The combination of digital and physical technologies – and a clear understanding of how the two interact – enables Siemens Energy to identify operation issues that have potential cyber consequences. In one case, Siemens Energy helped a customer identify an anomaly in the digital data it was receiving. After investigating further, technicians determined its customers had server racks that were overheating because they were not configured correctly. “Over time that would degrade and have cascading effects that could lead to a shutdown,” he said.

The oil and gas industry was reminded of the need for secure networks and OT systems when the Colonial Pipeline Company shut down its system for six days in May 2021 in response to a ransomware attack.

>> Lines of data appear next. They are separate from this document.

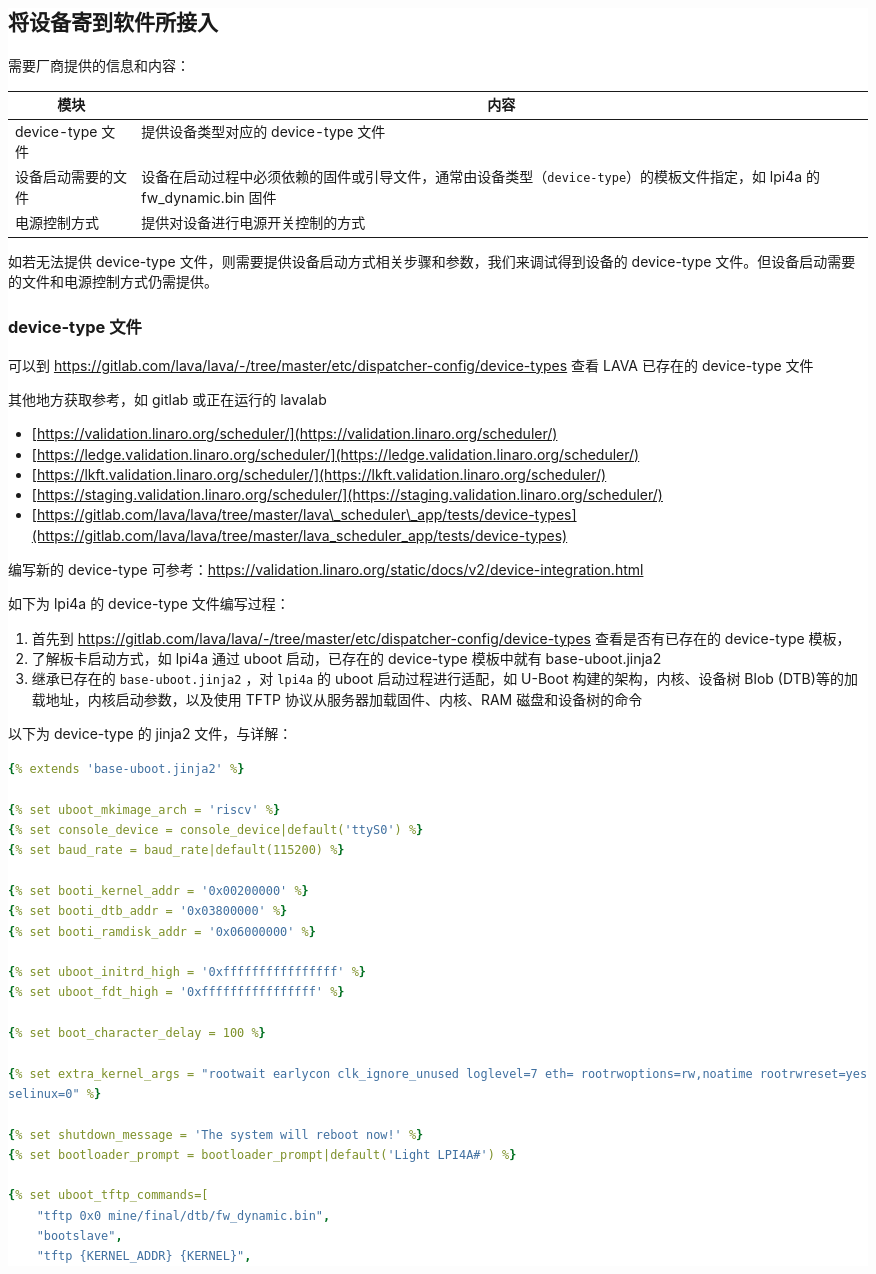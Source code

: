 ## 将设备寄到软件所接入

需要厂商提供的信息和内容：

| 模块               | 内容                                                                                                                          |
| -------------------- | ------------------------------------------------------------------------------------------------------------------------------- |
| device-type 文件   | 提供设备类型对应的 device-type 文件                                                                                           |
| 设备启动需要的文件 | 设备在启动过程中必须依赖的固件或引导文件，通常由设备类型（`device-type`）的模板文件指定，如 lpi4a 的 fw\_dynamic.bin 固件 |
| 电源控制方式       | 提供对设备进行电源开关控制的方式                                                                                              |

如若无法提供 device-type 文件，则需要提供设备启动方式相关步骤和参数，我们来调试得到设备的 device-type 文件。但设备启动需要的文件和电源控制方式仍需提供。

### device-type 文件

可以到 https://gitlab.com/lava/lava/-/tree/master/etc/dispatcher-config/device-types 查看 LAVA 已存在的 device-type 文件

其他地方获取参考，如 gitlab 或正在运行的 lavalab

* [https://validation.linaro.org/scheduler/](https://validation.linaro.org/scheduler/)
* [https://ledge.validation.linaro.org/scheduler/](https://ledge.validation.linaro.org/scheduler/)
* [https://lkft.validation.linaro.org/scheduler/](https://lkft.validation.linaro.org/scheduler/)
* [https://staging.validation.linaro.org/scheduler/](https://staging.validation.linaro.org/scheduler/)
* [https://gitlab.com/lava/lava/tree/master/lava\_scheduler\_app/tests/device-types](https://gitlab.com/lava/lava/tree/master/lava_scheduler_app/tests/device-types)

编写新的 device-type 可参考：https://validation.linaro.org/static/docs/v2/device-integration.html

如下为 lpi4a 的 device-type 文件编写过程：

1. 首先到 https://gitlab.com/lava/lava/-/tree/master/etc/dispatcher-config/device-types  查看是否有已存在的 device-type 模板，
2. 了解板卡启动方式，如 lpi4a 通过 uboot 启动，已存在的 device-type 模板中就有 base-uboot.jinja2
3. 继承已存在的 `base-uboot.jinja2` ，对 `lpi4a` 的 uboot 启动过程进行适配，如 U-Boot 构建的架构，内核、设备树 Blob (DTB)等的加载地址，内核启动参数，以及使用 TFTP 协议从服务器加载固件、内核、RAM 磁盘和设备树的命令

以下为 device-type 的 jinja2 文件，与详解：

```YAML
{% extends 'base-uboot.jinja2' %} 

{% set uboot_mkimage_arch = 'riscv' %} 
{% set console_device = console_device|default('ttyS0') %} 
{% set baud_rate = baud_rate|default(115200) %} 

{% set booti_kernel_addr = '0x00200000' %} 
{% set booti_dtb_addr = '0x03800000' %}       
{% set booti_ramdisk_addr = '0x06000000' %} 

{% set uboot_initrd_high = '0xffffffffffffffff' %} 
{% set uboot_fdt_high = '0xffffffffffffffff' %} 

{% set boot_character_delay = 100 %} 

{% set extra_kernel_args = "rootwait earlycon clk_ignore_unused loglevel=7 eth= rootrwoptions=rw,noatime rootrwreset=yes selinux=0" %}

{% set shutdown_message = 'The system will reboot now!' %} 
{% set bootloader_prompt = bootloader_prompt|default('Light LPI4A#') %} 

{% set uboot_tftp_commands=[ 
    "tftp 0x0 mine/final/dtb/fw_dynamic.bin", 
    "bootslave", 
    "tftp {KERNEL_ADDR} {KERNEL}", 
```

At the time, the managers had an unusually blunt instrument to stop the malware: shut down the entire system. A more precise system like the MDR would enable the operator to pinpoint the malware, determine how it spreads through its network and then take a more surgical approach to isolating and removing it.

In response to the incident, U.S. regulators have put new rules in place for pipelines in the U.S. Operators have 24 hours to report an incident – and many operators are struggling to meet that requirement. “How do you know whether something is a real threat? You suspect there may be an incident, and we feel our customers’ pain when figuring this out.”

The new software uses AI to help determine if a real threat exists.

Since the partnership was announced six months ago, the response has been “overwhelming.” The industry has responded to two well known brands that, used together, can de-risk many operating decisions.